In the 1840s, Stiles had been a prominent Mormon, and had been among the advisers who encouraged Joseph Smith to destroy the press of the anti-polygamy newspaper, the Espositor, in 1844.[1] [2] This act led to Smith's arrest, and his murder while in custody.[1] [2] Stiles later became an apostate from that group, and was excommunicated by them, setting up a significant conflict when Stiles was later appointed by President Franklin Pierce to the territorial supreme court in Utah.[1] [2] [3]
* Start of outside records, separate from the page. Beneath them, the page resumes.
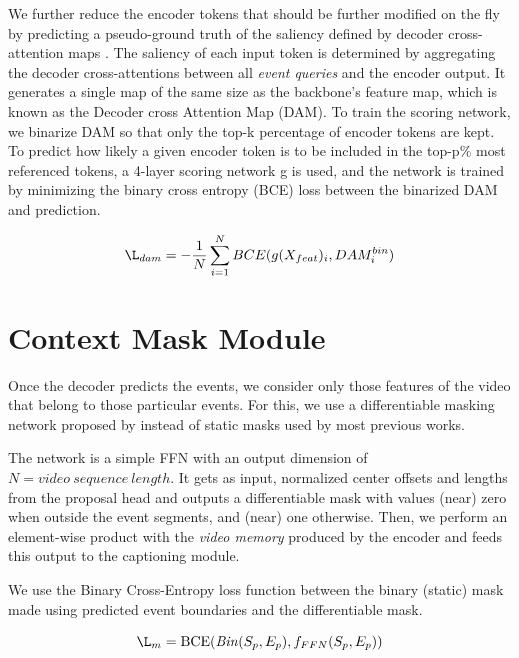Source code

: \par We further reduce the encoder tokens that should be further modified on the fly by
predicting a pseudo-ground truth of the saliency defined by decoder cross-attention maps \cite{roh2021sparse}.
The saliency of each input token is determined by aggregating the decoder cross-attentions between all \textit{event queries} and the encoder output. It generates a single map of the same size as the backbone’s feature map, which is known as the Decoder cross Attention Map (DAM). To train the scoring network, we binarize DAM so that only the top-k percentage of encoder tokens are
kept. To predict how likely a given encoder token is to be included in the top-p\% most referenced tokens, a 4-layer scoring network g is used, and the network is trained by minimizing the binary cross entropy (BCE) loss between the binarized DAM and prediction.

$$\L_{dam} = -\frac{1}{N}\displaystyle\sum\limits_{i=1}^N BCE(g(X_{feat})_i, DAM^{bin}_i)$$


\section{Context Mask Module}
\par Once the decoder predicts the events, we consider only those features of the video that belong to those particular events. For this, we use a differentiable masking network proposed by \cite{zhou2018end} instead of static masks used by most previous works.
\par The network is a simple FFN with an output dimension of $N=video\ sequence\ length$. It gets as input, normalized center offsets and lengths from the proposal head and outputs a differentiable mask with values (near) zero when outside the event segments, and (near) one otherwise. Then, we perform an element-wise product with the \textit{video memory} produced by the encoder and feeds this output to the captioning module.
\par We use the Binary Cross-Entropy loss function between the binary (static) mask made using predicted event boundaries and the differentiable mask.

$$\L_{m} = \textrm{BCE}(\mathit{Bin}(S_{p}, E_{p}), f_{FFN}(S_{p}, E_{p}))$$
Stiles began his travel to Carson Valley in the Spring of 1854, in the company of Orson Hyde and United States Marshal Heywood, the three arriving there in June.[4] Upon arriving in Utah, Stiles succeeded Associate Justice Zerubbabel Snow, whose term of office expired in 1854. Stiles, Hyde, and Heywood "were empowered by the Utah Legislature to meet with a similar commission from California, and establish in the Carson Valley region the boundary line between that State and this Territory".[4] Once this was done, the three organized Carson County.[4]
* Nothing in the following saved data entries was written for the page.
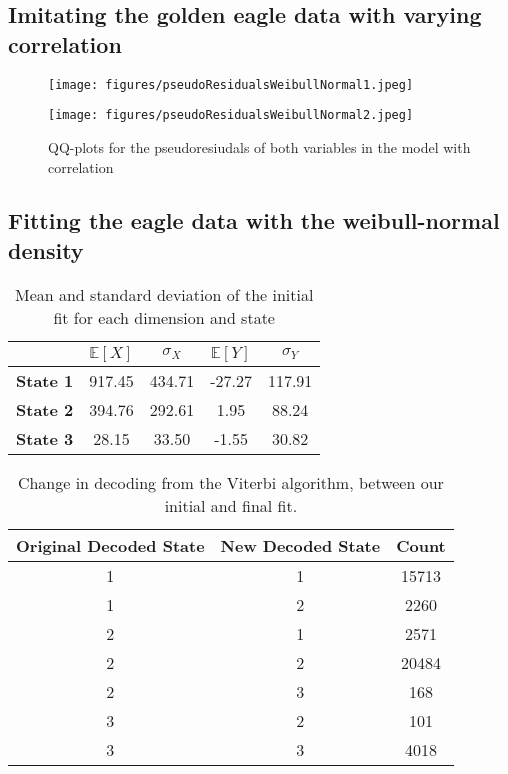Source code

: \subsection{Imitating the golden eagle data with varying correlation}
\begin{figure}[h]
  \centering
  \begin{minipage}[b]{0.49\textwidth}
    \texttt{[image: figures/pseudoResidualsWeibullNormal1.jpeg]}
  \end{minipage}
  \hfill
  \begin{minipage}[b]{0.49\textwidth}
    \texttt{[image: figures/pseudoResidualsWeibullNormal2.jpeg]}
  \end{minipage}
  \caption{QQ-plots for the pseudoresiudals of both variables in the model with correlation}
  \label{combinedQQPlotsCorrelation}
\end{figure}
\subsection{Fitting the eagle data with the weibull-normal density}
\begin{table}[ht]
  \centering
  \begin{tabular}{lcccc}
    \hline
    & $\mathbb{E}\left[X\right]$ & $\sigma_X$ & $\mathbb{E}\left[Y\right]$ & $\sigma_Y$ \\ 
    \hline
    \textbf{State 1} & 917.45 & 434.71 & -27.27 & 117.91 \\ 
    \textbf{State 2} & 394.76 & 292.61 & 1.95 & 88.24 \\ 
    \textbf{State 3} & 28.15 & 33.50 & -1.55 & 30.82 \\ 
     \hline
  \end{tabular}
  \caption{Mean and standard deviation of the initial fit for each dimension and state}
  \label{finalFitMeans}
\end{table}
\begin{table}[h]
  \centering
  \begin{tabular}{ccc}
      \hline
      \textbf{Original Decoded State} & \textbf{New Decoded State} & \textbf{Count} \\
      \hline
      1 & 1 & 15713 \\
      1 & 2 & 2260 \\
      2 & 1 & 2571 \\
      2 & 2 & 20484 \\
      2 & 3 & 168 \\
      3 & 2 & 101 \\
      3 & 3 & 4018 \\
      \hline
  \end{tabular}
  \caption{Change in decoding from the Viterbi algorithm, between our initial and final fit.}
  \label{changeEstimFit}
\end{table}
\newpage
Stiles clashed with the Mormon population,[3] seeking to dismantle legal structures that they had erected to avoid scrutiny from the federal government.[2] On December 29, 1856, amidst a conflict with Mormon lawyers, Stiles "had his office raided and certain of his personal papers burned".[5] [2] In 1857, Stiles returned to Washington, D.C., and informed the government their that the Mormon population of Utah was effectively in a state of rebellion.[5]
A genealogist of the Stiles family suggests that he "was probably the Geo. P. Stiles who bore a good record as First Lieutenant of the Thirty-first Ohio Volunteer Regiment, from August, 1861, to Dec. 15, 1864", during the American Civil War.[6] After the war, Stiles "held an office in one of the Governmental Departments, at Washington, D. C.", before eventually moving to Belton, Texas, where he died.[6]
Stiles married J. K. Hollister of New York, with whom he had four children.[6]